The European Systemic Risk Board (ESRB) has released a report highlighting systemic risks associated with crypto-assets, focusing on stablecoins, crypto-asset investment products, and multi-function groups. The report emphasizes the growing integration of crypto-assets with traditional finance and warns of vulnerabilities from stablecoins jointly issued by EU and non-EU entities.

The global stablecoin market has more than doubled since May 2023, partly due to US policies promoting dollar-denominated stablecoins. Their reserves, often held in commercial banks, increase financial interconnections between crypto and traditional finance, underlining the need for high-quality, liquid reserve assets in the EU.

Crypto-asset investment products are becoming more accessible to both retail and institutional investors, further integrating the sector into mainstream finance. Multi-function groups—offering crypto and other financial services within the same corporate group—may operate with opaque structures and cross-border regulatory arbitrage, posing supervisory challenges. The report calls for formal cooperation mechanisms and group-level reporting to address these risks.
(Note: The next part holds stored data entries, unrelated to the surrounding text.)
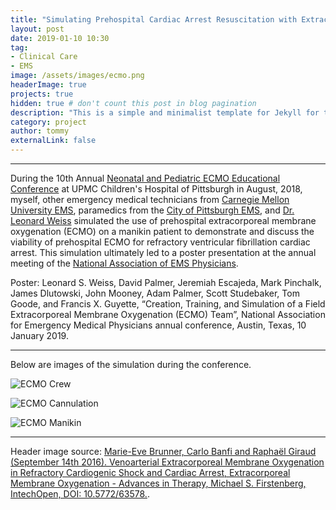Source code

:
 ```yaml
---
title: "Simulating Prehospital Cardiac Arrest Resuscitation with Extracorporeal Membrane Oxygenation (ECMO)"
layout: post
date: 2019-01-10 10:30
tag:
- Clinical Care
- EMS
image: /assets/images/ecmo.png
headerImage: true
projects: true
hidden: true # don't count this post in blog pagination
description: "This is a simple and minimalist template for Jekyll for those who likes to eat noodles."
category: project
author: tommy
externalLink: false
---
```


---

During the 10th Annual <a href="http://www.chp.edu/health-care-professionals/cme/other-cme/neonatal-pediatric-ecls-educational-conference">Neonatal and Pediatric ECMO Educational Conference</a> at UPMC Children's Hospital of Pittsburgh in August, 2018, myself, other emergency medical technicians from <a href="https://www.cmuems.org/">Carnegie Mellon University EMS</a>, paramedics from the <a href="http://pittsburghpa.gov/ems/">City of Pittsburgh EMS</a>, and <a href="https://www.emergencymedicine.pitt.edu/people/leonard-weiss">Dr. Leonard Weiss</a> simulated the use of prehospital extracorporeal membrane oxygenation (ECMO) on a manikin patient to demonstrate and discuss the viability of prehospital ECMO for refractory ventricular fibrillation cardiac arrest. This simulation ultimately led to a poster presentation at the annual meeting of the <a href="https://naemsp.org/">National Association of EMS Physicians</a>. 

Poster: Leonard S. Weiss, David Palmer, Jeremiah Escajeda, Mark Pinchalk, James Dlutowski, John Mooney, Adam Palmer, Scott Studebaker, Tom Goode, and Francis X. Guyette, “Creation, Training, and Simulation of a Field Extracorporeal Membrane Oxygenation (ECMO) Team”, National Association for Emergency Medical Physicians annual conference, Austin, Texas, 10 January 2019.

---

Below are images of the simulation during the conference.

![ECMO Crew]({{site.base_url}}/assets/images/ecmo_1.jpg)

![ECMO Cannulation]({{site.base_url}}/assets/images/ecmo_2.jpg)

![ECMO Manikin]({{site.base_url}}/assets/images/ecmo_3.jpg)

---

Header image source: <a href="https://www.intechopen.com/books/extracorporeal-membrane-oxygenation-advances-in-therapy/venoarterial-extracorporeal-membrane-oxygenation-in-refractory-cardiogenic-shock-and-cardiac-arrest">Marie-Eve Brunner, Carlo Banfi and Raphaël Giraud (September 14th 2016). Venoarterial Extracorporeal Membrane Oxygenation in Refractory Cardiogenic Shock and Cardiac Arrest, Extracorporeal Membrane Oxygenation - Advances in Therapy, Michael S. Firstenberg, IntechOpen, DOI: 10.5772/63578.</a>.
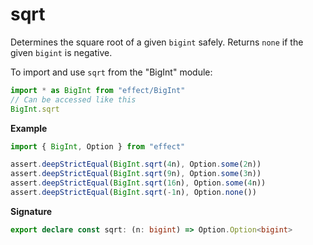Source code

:# sqrt

Determines the square root of a given `bigint` safely. Returns `none` if the given `bigint` is negative.

To import and use `sqrt` from the "BigInt" module:

```ts
import * as BigInt from "effect/BigInt"
// Can be accessed like this
BigInt.sqrt
```

**Example**

```ts
import { BigInt, Option } from "effect"

assert.deepStrictEqual(BigInt.sqrt(4n), Option.some(2n))
assert.deepStrictEqual(BigInt.sqrt(9n), Option.some(3n))
assert.deepStrictEqual(BigInt.sqrt(16n), Option.some(4n))
assert.deepStrictEqual(BigInt.sqrt(-1n), Option.none())
```

**Signature**

```ts
export declare const sqrt: (n: bigint) => Option.Option<bigint>
```
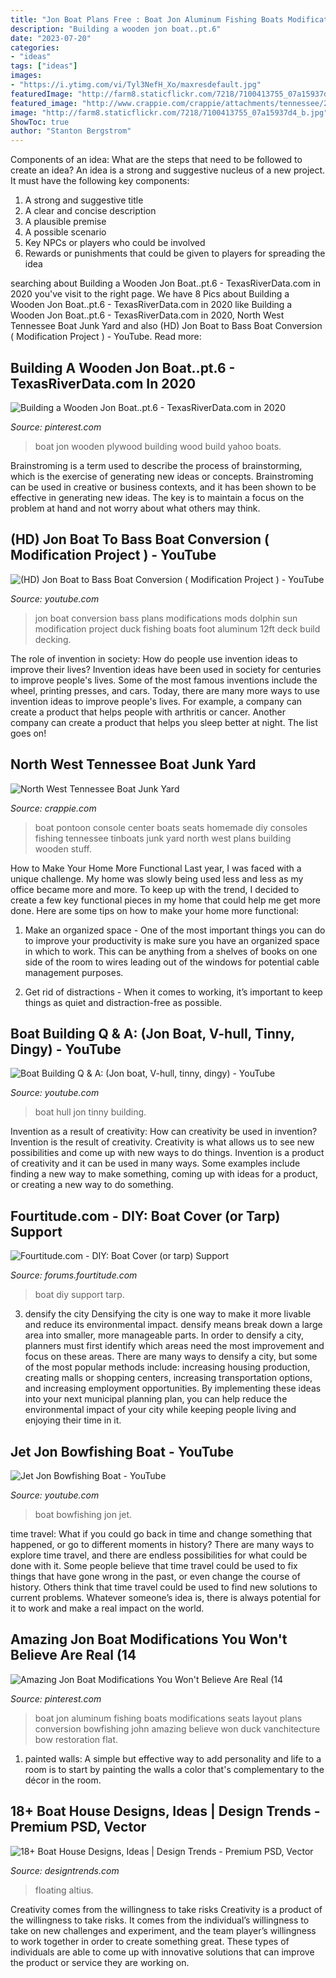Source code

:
 ```yaml
---
title: "Jon Boat Plans Free : Boat Jon Aluminum Fishing Boats Modifications Seats Layout Plans Conversion Bowfishing John Amazing Believe Won Duck Vanchitecture Bow Restoration Flat"
description: "Building a wooden jon boat..pt.6"
date: "2023-07-20"
categories:
- "ideas"
tags: ["ideas"]
images:
- "https://i.ytimg.com/vi/Tyl3NefH_Xo/maxresdefault.jpg"
featuredImage: "http://farm8.staticflickr.com/7218/7100413755_07a15937d4_b.jpg"
featured_image: "http://www.crappie.com/crappie/attachments/tennessee/255908d1483811334-north-west-tennessee-boat-junk-yard-console-basstracker078-jpg"
image: "http://farm8.staticflickr.com/7218/7100413755_07a15937d4_b.jpg"
ShowToc: true
author: "Stanton Bergstrom"
---
```



Components of an idea: What are the steps that need to be followed to create an idea?
An idea is a strong and suggestive nucleus of a new project. It must have the following key components:
1. A strong and suggestive title 
2. A clear and concise description 
3. A plausible premise 
4. A possible scenario 
5. Key NPCs or players who could be involved 
6. Rewards or punishments that could be given to players for spreading the idea 

	

		
searching about Building a Wooden Jon Boat..pt.6 - TexasRiverData.com in 2020 you've visit to the right page. We have 8 Pics about Building a Wooden Jon Boat..pt.6 - TexasRiverData.com in 2020 like Building a Wooden Jon Boat..pt.6 - TexasRiverData.com in 2020, North West Tennessee Boat Junk Yard and also (HD) Jon Boat to Bass Boat Conversion ( Modification Project ) - YouTube. Read more:
		
    
## Building A Wooden Jon Boat..pt.6 - TexasRiverData.com In 2020

<img loading=lazy src="https://i.pinimg.com/736x/f7/a2/ef/f7a2efddf86f0a2eab3ca7064baa23f8.jpg" onerror="this.onerror=null;this.src='https://tse3.mm.bing.net/th?id=OIP.t6STWvXoIYeo7uELKUe5nQHaFj&amp;pid=15.1';" alt="Building a Wooden Jon Boat..pt.6 - TexasRiverData.com in 2020">

_Source: pinterest.com_

>boat jon wooden plywood building wood build yahoo boats. 

	

Brainstroming is a term used to describe the process of brainstorming, which is the exercise of generating new ideas or concepts. Brainstroming can be used in creative or business contexts, and it has been shown to be effective in generating new ideas. The key is to maintain a focus on the problem at hand and not worry about what others may think.

    
## (HD) Jon Boat To Bass Boat Conversion ( Modification Project ) - YouTube

<img loading=lazy src="https://i.ytimg.com/vi/WEj3O1JWr08/maxresdefault.jpg" onerror="this.onerror=null;this.src='https://tse1.mm.bing.net/th?id=OIP.AJtG6qCuasQb4TsftXCM9QHaEK&amp;pid=15.1';" alt="(HD) Jon Boat to Bass Boat Conversion ( Modification Project ) - YouTube">

_Source: youtube.com_

>jon boat conversion bass plans modifications mods dolphin sun modification project duck fishing boats foot aluminum 12ft deck build decking. 

	

The role of invention in society: How do people use invention ideas to improve their lives?
Invention ideas have been used in society for centuries to improve people's lives. Some of the most famous inventions include the wheel, printing presses, and cars. Today, there are many more ways to use invention ideas to improve people's lives. For example, a company can create a product that helps people with arthritis or cancer. Another company can create a product that helps you sleep better at night. The list goes on!

    
## North West Tennessee Boat Junk Yard

<img loading=lazy src="http://www.crappie.com/crappie/attachments/tennessee/255908d1483811334-north-west-tennessee-boat-junk-yard-console-basstracker078-jpg" onerror="this.onerror=null;this.src='https://tse1.mm.bing.net/th?id=OIP.oaRQJJx6sWxv9kSLwze8fAHaJ4&amp;pid=15.1';" alt="North West Tennessee Boat Junk Yard">

_Source: crappie.com_

>boat pontoon console center boats seats homemade diy consoles fishing tennessee tinboats junk yard north west plans building wooden stuff. 

	

How to Make Your Home More Functional
Last year, I was faced with a unique challenge. My home was slowly being used less and less as my office became more and more. To keep up with the trend, I decided to create a few key functional pieces in my home that could help me get more done. Here are some tips on how to make your home more functional: 
1. Make an organized space - One of the most important things you can do to improve your productivity is make sure you have an organized space in which to work. This can be anything from a shelves of books on one side of the room to wires leading out of the windows for potential cable management purposes. 

2. Get rid of distractions - When it comes to working, it’s important to keep things as quiet and distraction-free as possible.

    
## Boat Building Q &amp; A: (Jon Boat, V-hull, Tinny, Dingy) - YouTube

<img loading=lazy src="https://i.ytimg.com/vi/1Zfi4kzkyw0/hqdefault.jpg" onerror="this.onerror=null;this.src='https://tse1.mm.bing.net/th?id=OIP.cKJ5VN3N8rD8NLaz8qAfBwHaFj&amp;pid=15.1';" alt="Boat Building Q &amp; A: (Jon boat, V-hull, tinny, dingy) - YouTube">

_Source: youtube.com_

>boat hull jon tinny building. 

	

Invention as a result of creativity: How can creativity be used in invention?
Invention is the result of creativity. Creativity is what allows us to see new possibilities and come up with new ways to do things. Invention is a product of creativity and it can be used in many ways. Some examples include finding a new way to make something, coming up with ideas for a product, or creating a new way to do something.

    
## Fourtitude.com - DIY: Boat Cover (or Tarp) Support

<img loading=lazy src="http://farm8.staticflickr.com/7218/7100413755_07a15937d4_b.jpg" onerror="this.onerror=null;this.src='https://tse3.mm.bing.net/th?id=OIP.0T0g5M4BXlr-3mjN1HuedAHaJ6&amp;pid=15.1';" alt="Fourtitude.com - DIY: Boat Cover (or tarp) Support">

_Source: forums.fourtitude.com_

>boat diy support tarp. 

	

3) densify the city
Densifying the city is one way to make it more livable and reduce its environmental impact. densify means break down a large area into smaller, more manageable parts. In order to densify a city, planners must first identify which areas need the most improvement and focus on these areas. There are many ways to densify a city, but some of the most popular methods include: increasing housing production, creating malls or shopping centers, increasing transportation options, and increasing employment opportunities. By implementing these ideas into your next municipal planning plan, you can help reduce the environmental impact of your city while keeping people living and enjoying their time in it.

    
## Jet Jon Bowfishing Boat - YouTube

<img loading=lazy src="https://i.ytimg.com/vi/Tyl3NefH_Xo/maxresdefault.jpg" onerror="this.onerror=null;this.src='https://tse3.mm.bing.net/th?id=OIP.Od1kmUHCWTajaNp1IuS6yQHaEK&amp;pid=15.1';" alt="Jet Jon Bowfishing Boat - YouTube">

_Source: youtube.com_

>boat bowfishing jon jet. 

	

time travel: What if you could go back in time and change something that happened, or go to different moments in history?
There are many ways to explore time travel, and there are endless possibilities for what could be done with it. Some people believe that time travel could be used to fix things that have gone wrong in the past, or even change the course of history. Others think that time travel could be used to find new solutions to current problems. Whatever someone’s idea is, there is always potential for it to work and make a real impact on the world.

    
## Amazing Jon Boat Modifications You Won&#039;t Believe Are Real (14

<img loading=lazy src="https://i.pinimg.com/736x/ed/81/9b/ed819bbded98bd757f566032a5e27463.jpg" onerror="this.onerror=null;this.src='https://tse3.mm.bing.net/th?id=OIP.cdPotvzSd53RR17yYIdmKgHaJ3&amp;pid=15.1';" alt="Amazing Jon Boat Modifications You Won&#039;t Believe Are Real (14">

_Source: pinterest.com_

>boat jon aluminum fishing boats modifications seats layout plans conversion bowfishing john amazing believe won duck vanchitecture bow restoration flat. 

	

1. painted walls: A simple but effective way to add personality and life to a room is to start by painting the walls a color that's complementary to the décor in the room.

    
## 18+ Boat House Designs, Ideas | Design Trends - Premium PSD, Vector

<img loading=lazy src="https://images.designtrends.com/wp-content/uploads/2016/08/12160647/Floating-Boat-House-Design.jpg" onerror="this.onerror=null;this.src='https://tse3.mm.bing.net/th?id=OIP.66zGfOd989mW_mdJ8KfM0QHaJ4&amp;pid=15.1';" alt="18+ Boat House Designs, Ideas | Design Trends - Premium PSD, Vector">

_Source: designtrends.com_

>floating altius. 

	

Creativity comes from the willingness to take risks
Creativity is a product of the willingness to take risks. It comes from the individual’s willingness to take on new challenges and experiment, and the team player’s willingness to work together in order to create something great. These types of individuals are able to come up with innovative solutions that can improve the product or service they are working on.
A particular concern is stablecoins jointly issued by EU and third-country entities. The ESRB warns that runs on such stablecoins could strain EU reserves, delay redemptions, and be worsened by third-country restrictions on reserve transfers. Current MiCAR rules do not explicitly cover joint issuance, leaving gaps in regulatory protection.
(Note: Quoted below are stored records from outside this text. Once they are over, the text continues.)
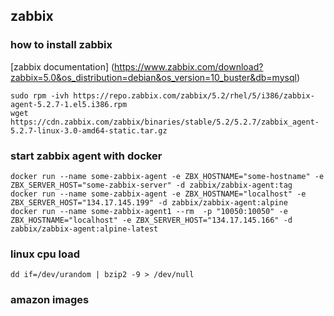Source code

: ## zabbix
### how to install zabbix
[zabbix documentation] (https://www.zabbix.com/download?zabbix=5.0&os_distribution=debian&os_version=10_buster&db=mysql)

```
sudo rpm -ivh https://repo.zabbix.com/zabbix/5.2/rhel/5/i386/zabbix-agent-5.2.7-1.el5.i386.rpm
wget https://cdn.zabbix.com/zabbix/binaries/stable/5.2/5.2.7/zabbix_agent-5.2.7-linux-3.0-amd64-static.tar.gz
```
 

### start zabbix agent with docker
```
docker run --name some-zabbix-agent -e ZBX_HOSTNAME="some-hostname" -e ZBX_SERVER_HOST="some-zabbix-server" -d zabbix/zabbix-agent:tag
docker run --name some-zabbix-agent -e ZBX_HOSTNAME="localhost" -e ZBX_SERVER_HOST="134.17.145.199" -d zabbix/zabbix-agent:alpine
docker run --name some-zabbix-agent1 --rm  -p "10050:10050" -e ZBX_HOSTNAME="localhost" -e ZBX_SERVER_HOST="134.17.145.166" -d zabbix/zabbix-agent:alpine-latest
```

### linux cpu load
```
dd if=/dev/urandom | bzip2 -9 > /dev/null
```
### amazon images
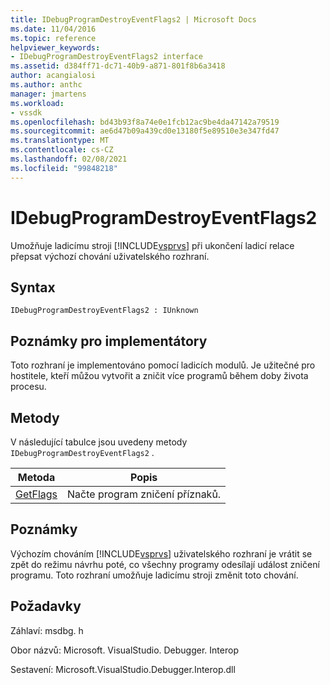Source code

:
 ```yaml
---
title: IDebugProgramDestroyEventFlags2 | Microsoft Docs
ms.date: 11/04/2016
ms.topic: reference
helpviewer_keywords:
- IDebugProgramDestroyEventFlags2 interface
ms.assetid: d384ff71-dc71-40b9-a871-801f8b6a3418
author: acangialosi
ms.author: anthc
manager: jmartens
ms.workload:
- vssdk
ms.openlocfilehash: bd43b93f8a74e0e1fcb12ac9be4da47142a79519
ms.sourcegitcommit: ae6d47b09a439cd0e13180f5e89510e3e347fd47
ms.translationtype: MT
ms.contentlocale: cs-CZ
ms.lasthandoff: 02/08/2021
ms.locfileid: "99848218"
---
```

# <a name="idebugprogramdestroyeventflags2"></a>IDebugProgramDestroyEventFlags2
Umožňuje ladicímu stroji [!INCLUDE[vsprvs](../../../code-quality/includes/vsprvs_md.md)] při ukončení ladicí relace přepsat výchozí chování uživatelského rozhraní.

## <a name="syntax"></a>Syntax

```
IDebugProgramDestroyEventFlags2 : IUnknown
```

## <a name="notes-for-implementers"></a>Poznámky pro implementátory
 Toto rozhraní je implementováno pomocí ladicích modulů. Je užitečné pro hostitele, kteří můžou vytvořit a zničit více programů během doby života procesu.

## <a name="methods"></a>Metody
 V následující tabulce jsou uvedeny metody `IDebugProgramDestroyEventFlags2` .

|Metoda|Popis|
|------------|-----------------|
|[GetFlags](../../../extensibility/debugger/reference/idebugprogramdestroyeventflags2-getflags.md)|Načte program zničení příznaků.|

## <a name="remarks"></a>Poznámky
 Výchozím chováním [!INCLUDE[vsprvs](../../../code-quality/includes/vsprvs_md.md)] uživatelského rozhraní je vrátit se zpět do režimu návrhu poté, co všechny programy odesílají událost zničení programu. Toto rozhraní umožňuje ladicímu stroji změnit toto chování.

## <a name="requirements"></a>Požadavky
 Záhlaví: msdbg. h

 Obor názvů: Microsoft. VisualStudio. Debugger. Interop

 Sestavení: Microsoft.VisualStudio.Debugger.Interop.dll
To address these risks, the ESRB issued Recommendation ESRB/2025/9. It urges the European Commission to clarify that such schemes are not permitted under MiCAR by the end of 2025. If no clarification is provided, EU and national authorities should implement safeguards, including enhanced supervision, international cooperation, and legal reforms, mostly by the end of 2026. The ESRB will monitor implementation and require reporting to the European Parliament, the Council, and the Commission.

Third-country multi-issuer stablecoin schemes involve EU entities partnering with non-EU counterparts to issue fungible, legally identical stablecoins, with reserves split across jurisdictions. This setup can expose EU holders to risks if redemptions are sought in Europe, leaving them vulnerable to financial instability.